- Opening Delimiter -

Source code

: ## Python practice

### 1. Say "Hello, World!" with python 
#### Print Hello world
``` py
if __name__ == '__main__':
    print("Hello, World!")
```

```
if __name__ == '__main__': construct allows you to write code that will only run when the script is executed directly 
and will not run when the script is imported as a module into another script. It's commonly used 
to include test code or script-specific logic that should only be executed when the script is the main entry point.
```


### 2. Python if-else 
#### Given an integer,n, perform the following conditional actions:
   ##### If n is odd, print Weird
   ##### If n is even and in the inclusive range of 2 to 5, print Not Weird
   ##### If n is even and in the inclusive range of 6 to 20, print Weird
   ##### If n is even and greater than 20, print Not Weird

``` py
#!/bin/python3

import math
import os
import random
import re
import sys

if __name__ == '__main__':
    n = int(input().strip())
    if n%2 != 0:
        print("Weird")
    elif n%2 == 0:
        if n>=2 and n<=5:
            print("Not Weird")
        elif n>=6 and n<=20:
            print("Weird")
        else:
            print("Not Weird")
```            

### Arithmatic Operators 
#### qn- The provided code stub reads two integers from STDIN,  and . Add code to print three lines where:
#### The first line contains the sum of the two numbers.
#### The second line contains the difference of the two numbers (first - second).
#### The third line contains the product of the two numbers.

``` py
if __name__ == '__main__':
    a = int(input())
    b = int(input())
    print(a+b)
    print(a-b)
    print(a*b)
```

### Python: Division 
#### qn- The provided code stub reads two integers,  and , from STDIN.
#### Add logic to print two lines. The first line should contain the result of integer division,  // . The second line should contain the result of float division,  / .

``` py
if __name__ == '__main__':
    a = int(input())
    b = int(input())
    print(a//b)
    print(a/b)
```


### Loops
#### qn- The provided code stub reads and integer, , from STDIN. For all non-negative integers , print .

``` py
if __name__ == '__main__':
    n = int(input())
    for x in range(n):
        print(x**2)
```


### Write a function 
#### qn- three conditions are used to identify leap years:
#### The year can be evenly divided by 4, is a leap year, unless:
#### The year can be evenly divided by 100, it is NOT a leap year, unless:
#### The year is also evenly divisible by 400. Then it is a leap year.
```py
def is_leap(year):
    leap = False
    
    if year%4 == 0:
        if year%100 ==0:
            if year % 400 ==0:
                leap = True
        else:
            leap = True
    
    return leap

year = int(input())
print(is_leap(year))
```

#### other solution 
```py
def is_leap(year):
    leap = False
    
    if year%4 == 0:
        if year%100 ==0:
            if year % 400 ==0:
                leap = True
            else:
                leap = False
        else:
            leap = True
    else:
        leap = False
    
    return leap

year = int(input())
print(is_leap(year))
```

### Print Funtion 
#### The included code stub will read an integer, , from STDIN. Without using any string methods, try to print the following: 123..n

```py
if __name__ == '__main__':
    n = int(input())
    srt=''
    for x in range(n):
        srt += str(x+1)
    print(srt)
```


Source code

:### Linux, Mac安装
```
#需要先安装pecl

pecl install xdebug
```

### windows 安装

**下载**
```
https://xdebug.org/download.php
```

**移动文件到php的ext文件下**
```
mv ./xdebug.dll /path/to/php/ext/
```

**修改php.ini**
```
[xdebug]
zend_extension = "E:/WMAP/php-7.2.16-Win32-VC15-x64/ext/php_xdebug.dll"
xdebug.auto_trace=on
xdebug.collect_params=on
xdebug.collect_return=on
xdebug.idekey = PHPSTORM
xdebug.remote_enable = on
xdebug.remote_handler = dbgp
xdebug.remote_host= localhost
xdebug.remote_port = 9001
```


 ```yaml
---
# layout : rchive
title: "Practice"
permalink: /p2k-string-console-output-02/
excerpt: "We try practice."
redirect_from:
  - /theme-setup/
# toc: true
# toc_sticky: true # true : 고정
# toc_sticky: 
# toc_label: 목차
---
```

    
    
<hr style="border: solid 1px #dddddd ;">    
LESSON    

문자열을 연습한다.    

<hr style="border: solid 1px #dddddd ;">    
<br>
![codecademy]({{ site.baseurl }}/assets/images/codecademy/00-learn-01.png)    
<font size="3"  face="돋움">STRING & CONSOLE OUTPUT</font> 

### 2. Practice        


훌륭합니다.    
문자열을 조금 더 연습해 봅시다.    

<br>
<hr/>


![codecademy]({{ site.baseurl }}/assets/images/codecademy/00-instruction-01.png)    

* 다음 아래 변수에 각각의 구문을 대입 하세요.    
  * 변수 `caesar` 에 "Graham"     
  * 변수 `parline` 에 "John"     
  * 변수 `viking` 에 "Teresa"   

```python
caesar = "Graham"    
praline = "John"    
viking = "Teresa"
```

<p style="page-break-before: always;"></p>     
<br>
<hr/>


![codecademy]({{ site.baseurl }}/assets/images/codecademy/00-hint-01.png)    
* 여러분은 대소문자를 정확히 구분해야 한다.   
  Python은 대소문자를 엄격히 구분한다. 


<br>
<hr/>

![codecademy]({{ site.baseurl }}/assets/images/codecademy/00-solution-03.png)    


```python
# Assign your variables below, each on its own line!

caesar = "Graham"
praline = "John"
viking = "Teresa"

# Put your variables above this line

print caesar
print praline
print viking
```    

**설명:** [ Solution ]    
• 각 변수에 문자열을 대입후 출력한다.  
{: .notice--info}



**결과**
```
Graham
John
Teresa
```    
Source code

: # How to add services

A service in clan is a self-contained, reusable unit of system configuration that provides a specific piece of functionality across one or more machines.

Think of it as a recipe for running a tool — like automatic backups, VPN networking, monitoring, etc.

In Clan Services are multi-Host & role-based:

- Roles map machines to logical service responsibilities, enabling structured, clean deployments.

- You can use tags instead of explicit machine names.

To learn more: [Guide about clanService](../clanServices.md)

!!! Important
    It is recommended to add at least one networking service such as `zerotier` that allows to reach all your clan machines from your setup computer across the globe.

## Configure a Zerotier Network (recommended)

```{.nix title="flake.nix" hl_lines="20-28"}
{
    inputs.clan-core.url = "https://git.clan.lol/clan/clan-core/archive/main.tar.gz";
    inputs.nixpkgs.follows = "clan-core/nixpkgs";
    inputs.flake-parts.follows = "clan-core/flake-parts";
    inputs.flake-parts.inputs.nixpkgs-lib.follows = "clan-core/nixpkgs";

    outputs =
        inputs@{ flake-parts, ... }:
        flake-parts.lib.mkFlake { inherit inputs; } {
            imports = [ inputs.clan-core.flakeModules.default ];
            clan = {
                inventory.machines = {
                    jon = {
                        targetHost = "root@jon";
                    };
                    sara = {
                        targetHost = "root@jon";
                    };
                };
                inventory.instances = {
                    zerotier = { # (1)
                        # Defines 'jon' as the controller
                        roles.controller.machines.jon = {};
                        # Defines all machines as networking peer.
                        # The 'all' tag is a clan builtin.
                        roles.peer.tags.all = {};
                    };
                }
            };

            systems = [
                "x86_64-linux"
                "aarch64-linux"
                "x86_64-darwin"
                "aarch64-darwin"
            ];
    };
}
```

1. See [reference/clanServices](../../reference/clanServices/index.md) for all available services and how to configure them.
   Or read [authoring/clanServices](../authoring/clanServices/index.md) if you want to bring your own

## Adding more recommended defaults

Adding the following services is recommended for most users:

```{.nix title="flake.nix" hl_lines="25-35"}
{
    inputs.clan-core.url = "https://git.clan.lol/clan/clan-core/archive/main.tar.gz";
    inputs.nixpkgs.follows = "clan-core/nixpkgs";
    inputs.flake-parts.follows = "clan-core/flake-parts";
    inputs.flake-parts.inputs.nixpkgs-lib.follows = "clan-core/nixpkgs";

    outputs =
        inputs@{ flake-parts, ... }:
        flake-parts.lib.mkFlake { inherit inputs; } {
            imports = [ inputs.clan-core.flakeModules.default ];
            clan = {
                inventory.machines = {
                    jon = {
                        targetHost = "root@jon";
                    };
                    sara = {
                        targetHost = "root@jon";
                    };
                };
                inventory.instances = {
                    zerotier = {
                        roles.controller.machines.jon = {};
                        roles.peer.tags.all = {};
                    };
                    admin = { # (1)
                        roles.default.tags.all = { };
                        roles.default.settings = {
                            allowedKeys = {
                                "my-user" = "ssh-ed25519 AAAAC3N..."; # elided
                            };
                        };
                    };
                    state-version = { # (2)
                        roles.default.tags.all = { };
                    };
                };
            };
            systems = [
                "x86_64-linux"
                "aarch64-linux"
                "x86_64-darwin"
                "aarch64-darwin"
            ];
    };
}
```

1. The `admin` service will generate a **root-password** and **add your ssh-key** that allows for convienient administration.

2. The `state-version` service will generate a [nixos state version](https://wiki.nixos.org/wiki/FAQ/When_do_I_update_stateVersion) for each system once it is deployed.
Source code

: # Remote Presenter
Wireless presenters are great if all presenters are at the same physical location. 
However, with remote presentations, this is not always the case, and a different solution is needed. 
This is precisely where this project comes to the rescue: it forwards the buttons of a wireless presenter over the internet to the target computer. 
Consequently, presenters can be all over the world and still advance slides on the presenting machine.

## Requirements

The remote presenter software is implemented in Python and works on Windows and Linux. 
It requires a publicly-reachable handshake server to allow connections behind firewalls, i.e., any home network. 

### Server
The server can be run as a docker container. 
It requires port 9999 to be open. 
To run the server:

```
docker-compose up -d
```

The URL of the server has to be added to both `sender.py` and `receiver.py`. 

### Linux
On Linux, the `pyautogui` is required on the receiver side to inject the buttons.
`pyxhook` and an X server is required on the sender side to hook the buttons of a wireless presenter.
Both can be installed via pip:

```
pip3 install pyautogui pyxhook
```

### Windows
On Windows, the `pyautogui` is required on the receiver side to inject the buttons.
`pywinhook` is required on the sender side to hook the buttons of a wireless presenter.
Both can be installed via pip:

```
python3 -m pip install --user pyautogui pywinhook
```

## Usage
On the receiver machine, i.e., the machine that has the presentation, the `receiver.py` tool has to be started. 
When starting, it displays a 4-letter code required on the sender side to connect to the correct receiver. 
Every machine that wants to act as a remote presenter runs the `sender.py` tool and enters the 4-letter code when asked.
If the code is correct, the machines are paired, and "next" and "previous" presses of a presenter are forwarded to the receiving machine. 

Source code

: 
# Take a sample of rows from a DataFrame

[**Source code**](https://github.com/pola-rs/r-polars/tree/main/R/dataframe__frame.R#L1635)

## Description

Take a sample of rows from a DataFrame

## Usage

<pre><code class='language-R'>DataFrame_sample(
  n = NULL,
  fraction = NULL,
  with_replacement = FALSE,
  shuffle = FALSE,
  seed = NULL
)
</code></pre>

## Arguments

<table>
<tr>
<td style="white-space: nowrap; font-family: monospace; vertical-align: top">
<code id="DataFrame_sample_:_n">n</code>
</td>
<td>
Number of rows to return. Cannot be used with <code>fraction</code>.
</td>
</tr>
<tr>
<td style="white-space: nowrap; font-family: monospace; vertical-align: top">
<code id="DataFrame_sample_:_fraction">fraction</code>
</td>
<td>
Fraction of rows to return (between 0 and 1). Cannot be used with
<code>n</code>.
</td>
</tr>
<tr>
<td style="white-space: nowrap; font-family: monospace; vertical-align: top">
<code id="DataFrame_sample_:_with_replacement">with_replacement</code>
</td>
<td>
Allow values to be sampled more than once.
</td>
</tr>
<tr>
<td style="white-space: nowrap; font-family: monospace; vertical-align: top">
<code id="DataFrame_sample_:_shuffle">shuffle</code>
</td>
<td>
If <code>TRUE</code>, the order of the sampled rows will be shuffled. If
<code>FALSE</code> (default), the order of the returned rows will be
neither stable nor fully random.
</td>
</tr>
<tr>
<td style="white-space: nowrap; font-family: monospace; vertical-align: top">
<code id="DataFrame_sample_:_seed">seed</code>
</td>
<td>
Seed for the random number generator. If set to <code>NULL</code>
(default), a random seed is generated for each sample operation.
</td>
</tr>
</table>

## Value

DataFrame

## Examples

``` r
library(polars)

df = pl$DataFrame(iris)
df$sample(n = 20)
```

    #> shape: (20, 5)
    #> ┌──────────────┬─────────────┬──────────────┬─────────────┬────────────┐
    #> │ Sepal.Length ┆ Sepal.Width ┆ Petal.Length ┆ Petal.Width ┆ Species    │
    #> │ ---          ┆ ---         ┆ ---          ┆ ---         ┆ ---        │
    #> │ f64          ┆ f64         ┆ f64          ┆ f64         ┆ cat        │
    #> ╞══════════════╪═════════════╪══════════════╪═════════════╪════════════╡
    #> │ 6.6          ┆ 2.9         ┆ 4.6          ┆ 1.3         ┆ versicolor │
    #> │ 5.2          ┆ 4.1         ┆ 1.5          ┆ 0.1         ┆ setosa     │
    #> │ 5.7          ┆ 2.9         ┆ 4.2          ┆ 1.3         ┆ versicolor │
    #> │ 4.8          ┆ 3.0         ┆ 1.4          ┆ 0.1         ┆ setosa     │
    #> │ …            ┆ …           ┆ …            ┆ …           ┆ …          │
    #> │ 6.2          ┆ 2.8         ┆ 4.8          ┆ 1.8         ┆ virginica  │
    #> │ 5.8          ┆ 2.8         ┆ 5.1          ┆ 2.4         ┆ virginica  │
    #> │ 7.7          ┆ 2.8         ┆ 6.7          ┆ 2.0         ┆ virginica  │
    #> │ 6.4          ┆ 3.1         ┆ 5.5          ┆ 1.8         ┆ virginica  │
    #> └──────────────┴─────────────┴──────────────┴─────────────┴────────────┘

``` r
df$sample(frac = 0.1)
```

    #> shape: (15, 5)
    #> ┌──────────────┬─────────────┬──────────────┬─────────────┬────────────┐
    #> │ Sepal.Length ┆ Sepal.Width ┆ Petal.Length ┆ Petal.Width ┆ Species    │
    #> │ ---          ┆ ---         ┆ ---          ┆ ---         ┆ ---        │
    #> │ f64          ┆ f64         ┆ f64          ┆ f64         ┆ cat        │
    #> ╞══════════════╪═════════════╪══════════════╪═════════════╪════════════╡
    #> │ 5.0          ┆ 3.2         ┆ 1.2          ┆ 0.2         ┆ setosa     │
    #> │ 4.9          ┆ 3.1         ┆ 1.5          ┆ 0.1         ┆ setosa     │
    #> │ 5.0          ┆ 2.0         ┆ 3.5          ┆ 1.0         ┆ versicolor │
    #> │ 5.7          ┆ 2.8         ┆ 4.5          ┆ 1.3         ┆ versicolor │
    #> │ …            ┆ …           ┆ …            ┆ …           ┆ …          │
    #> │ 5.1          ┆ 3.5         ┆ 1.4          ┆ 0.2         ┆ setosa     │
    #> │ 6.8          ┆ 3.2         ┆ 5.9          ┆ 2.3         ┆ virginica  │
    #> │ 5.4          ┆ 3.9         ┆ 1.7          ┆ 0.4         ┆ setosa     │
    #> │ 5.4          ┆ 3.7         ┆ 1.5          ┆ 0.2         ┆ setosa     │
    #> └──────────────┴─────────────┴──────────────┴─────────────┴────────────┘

- Closing Delimiter -

To do
The word "where" appears in some lines above. Return every one of those lines.

Problem solution
#### qn- The provided code stub reads two integers from STDIN,  and . Add code to print three lines where:
This is precisely where this project comes to the rescue: it forwards the buttons of a wireless presenter over the internet to the target computer. 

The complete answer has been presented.